Problem Statement:
You are given an array, you need to delete the element at nums[i] to earn num[i].
But after every delete, you have to delete all the elements that are equal to num[i] – 1 or num[i] + 1.
You need to return the max sum.
Example
Input: nums = [4,5,3]
Output: 8
First delete 5, so you have to delete 4. Till now earned 5 points.
Then delete 3, you earn “5 + 3 = 8” points.
Solution
This solution can be solved by using DP.
For that we will first see the recurrance relation. Once we form the recurrance relation, it will be easy to perform DP.
This problem can be reduced to house robber problem.
If we understand the problem carefully, then we can deduce below points.
If we take nums[i] then,
we can take all the copies
we cannot take any copies of nums[i-1] and nums[i+1]
So to reduce the problem to house robber problem we can store the occurance of each number in a frequency array and then apply the logic of house robber on the frequency array.
Example: nums = {2, 2, 2, 3, 3, 4, 5, 5}
freq_array = {0, 0, 3, 2, 1, 2}
Below is the solution for Bottom Up approach
Solution in C++
#include <algorithm>
#include <iostream>
#include <string>
#include <queue>
#include <vector>
#include <unordered_set>
#include <list>
using namespace std;
int delete_and_earn_bottom_up(vector<int>& nums)
{
if(nums.size()==0)
return 0;
std::vector<int> freq_arr(10001,0); // frequency of numbers from 1 to 10000
for(int i:nums){
++freq_arr[i];
}
std::vector<int> dp(freq_arr.size()+1,0);
dp[1]=freq_arr[1]*1;
for(int i=2;i<=10000;++i)
{
// at dp[i] we have 2 choices
// either take the ith value and take dp[i-2]

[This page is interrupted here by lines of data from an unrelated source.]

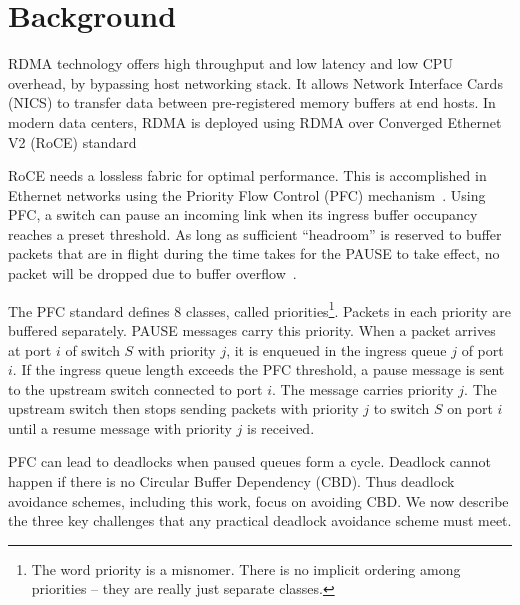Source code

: \section{Background} \label{sec:background}  RDMA
technology offers high throughput and low latency and low CPU overhead, by
bypassing host networking stack. It allows Network Interface Cards (NICS) to
transfer data between pre-registered memory buffers at end hosts.  In modern
data centers, RDMA is deployed using RDMA over Converged Ethernet V2 (RoCE)
standard~\cite{rroce}

 RoCE needs a lossless fabric for optimal performance. This is
accomplished in Ethernet networks using the Priority Flow Control (PFC)
mechanism~\cite{pfc}.  Using PFC, a switch can pause an incoming link when its
ingress buffer occupancy reaches a preset threshold. As long as sufficient
``headroom'' is reserved to buffer packets that are in flight during the time
takes for the PAUSE to take effect, no packet will be dropped due to buffer
overflow~\cite{cisco-whitepaper,dcqcn}.

The PFC standard defines 8 classes, called priorities\footnote{The word priority
is a misnomer. There is no implicit ordering among priorities -- they are really
just separate classes.}. Packets in each priority are buffered separately.
PAUSE messages carry this priority.  When a packet arrives at port $i$ of switch
$S$ with priority $j$, it is enqueued in the ingress queue $j$ of port $i$. If the ingress queue
length exceeds the PFC threshold, a pause message is sent to the upstream
switch connected to port $i$. The message carries priority $j$. The upstream
switch then stops sending packets with priority $j$ to switch $S$ on port $i$
until a resume message with priority $j$ is received.

 PFC can lead to deadlocks when paused queues form a cycle. Deadlock cannot happen if there is no Circular Buffer Dependency (CBD). Thus deadlock avoidance schemes, including this work, focus on
avoiding CBD.  We now describe the three key challenges that any
practical deadlock avoidance scheme must meet.
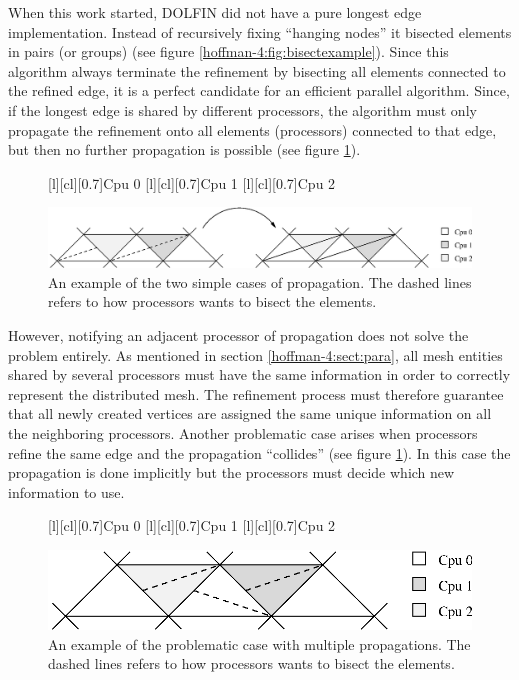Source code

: When this work started, DOLFIN did not have a pure longest edge
implementation. Instead of recursively fixing ``hanging nodes'' it
bisected elements in pairs (or groups) (see figure
\ref{hoffman-4:fig:bisectexample}). Since this algorithm always terminate the
refinement by bisecting all elements connected to the refined edge, it
is a perfect candidate for an efficient parallel algorithm. Since, if the
longest edge is shared by different processors, the algorithm must
only propagate the refinement onto all elements (processors) connected
to that edge, but then no further propagation is possible (see figure
\ref{hoffman-4:fig:prop}).
\begin{figure}[htb]
 [l][cl][0.7]{Cpu 0}
 [l][cl][0.7]{Cpu 1}
 [l][cl][0.7]{Cpu 2}
  \begin{center}
    \includegraphics[width=0.95\columnwidth]{chapters/hoffman-4/eps/prop.eps}
  \end{center}
   \caption{An example of the two simple cases of propagation. The dashed lines refers to how processors wants to bisect the elements.}
   \label{hoffman-4:fig:prop}
\end{figure}

However, notifying an adjacent processor of propagation does not solve
the problem entirely. As mentioned in section \ref{hoffman-4:sect:para}, all
mesh entities shared by several processors must have the same
information in order to correctly represent the distributed mesh. The
refinement process must therefore guarantee that all newly created
vertices are assigned the same unique information on all the
neighboring processors. Another problematic case arises when
processors refine the same edge and the propagation ``collides'' (see
figure \ref{hoffman-4:fig:prop}). In this case the propagation is done
implicitly but the processors must decide which new information
to use.
\begin{figure}[htb]
 [l][cl][0.7]{Cpu 0} [l][cl][0.7]{Cpu 1}
 [l][cl][0.7]{Cpu 2} \begin{center}
 \includegraphics[width=0.65\columnwidth]{chapters/hoffman-4/eps/propprob.eps}
 \end{center} \caption{An example of the problematic case with
 multiple propagations. The dashed lines refers to how processors
 wants to bisect the elements.}  \label{hoffman-4:fig:propprob}
\end{figure}

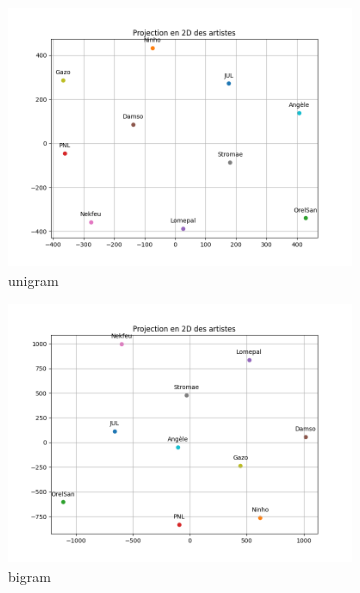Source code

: \documentclass[a4paper]{article}
\begin{document}
\begin{figure}[ht]
    \begin{subfigure}{0.32\textwidth}
        \centering
        \includegraphics[width=\linewidth]{../results/genius_results/MDS_1.png}
        \caption{unigram}
    \end{subfigure}
    \hfill
    \begin{subfigure}{0.32\textwidth}
        \centering
        \includegraphics[width=\linewidth]{../results/genius_results/MDS_2.png}
        \caption{bigram}
    \end{subfigure}
    \hfill
    \begin{subfigure}{0.32\textwidth}
        \centering

\end{subfigure}
\end{figure}
\end{document}
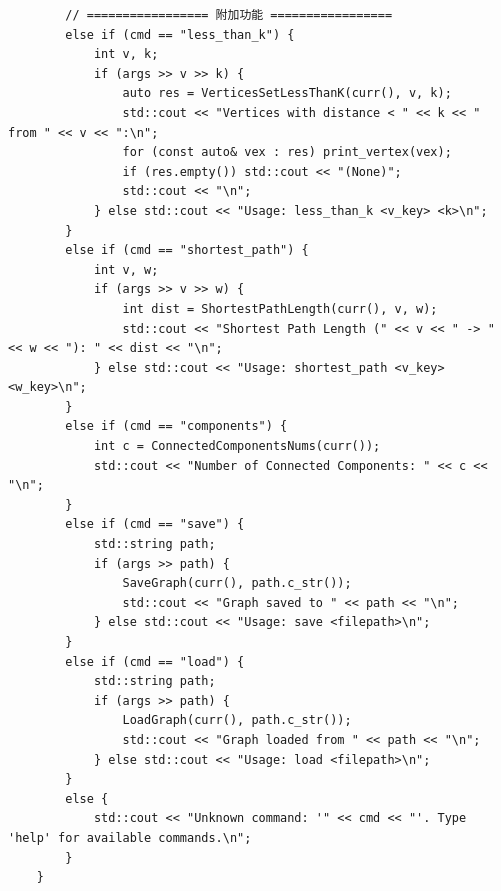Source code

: \documentclass[supercite]{Experimental_Report}
\theoremstyle{definition}
\begin{document}
\begin{lstlisting}
		// ================= 附加功能 =================
		else if (cmd == "less_than_k") {
			int v, k;
			if (args >> v >> k) {
				auto res = VerticesSetLessThanK(curr(), v, k);
				std::cout << "Vertices with distance < " << k << " from " << v << ":\n";
				for (const auto& vex : res) print_vertex(vex);
				if (res.empty()) std::cout << "(None)";
				std::cout << "\n";
			} else std::cout << "Usage: less_than_k <v_key> <k>\n";
		}
		else if (cmd == "shortest_path") {
			int v, w;
			if (args >> v >> w) {
				int dist = ShortestPathLength(curr(), v, w);
				std::cout << "Shortest Path Length (" << v << " -> " << w << "): " << dist << "\n";
			} else std::cout << "Usage: shortest_path <v_key> <w_key>\n";
		}
		else if (cmd == "components") {
			int c = ConnectedComponentsNums(curr());
			std::cout << "Number of Connected Components: " << c << "\n";
		}
		else if (cmd == "save") {
			std::string path;
			if (args >> path) {
				SaveGraph(curr(), path.c_str());
				std::cout << "Graph saved to " << path << "\n";
			} else std::cout << "Usage: save <filepath>\n";
		}
		else if (cmd == "load") {
			std::string path;
			if (args >> path) {
				LoadGraph(curr(), path.c_str());
				std::cout << "Graph loaded from " << path << "\n";
			} else std::cout << "Usage: load <filepath>\n";
		}
		else {
			std::cout << "Unknown command: '" << cmd << "'. Type 'help' for available commands.\n";
		}
	}
	

\end{lstlisting}
\end{document}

// or you can choose dp[i-1]
// then we need to take the max of both the values
dp[i]=std::max(dp[i-1],freq_arr[i]*i+dp[i-2]);
}
return dp[10000];
}
int main(int argc, char const *argv[])
{
vector<int> nums = {2, 2, 3, 3, 3, 4};
cout<<"The max sum after delete is "<< delete_and_earn_bottom_up(nums)<<endl;
return 0;
}
Output:
The max sum after delete is 9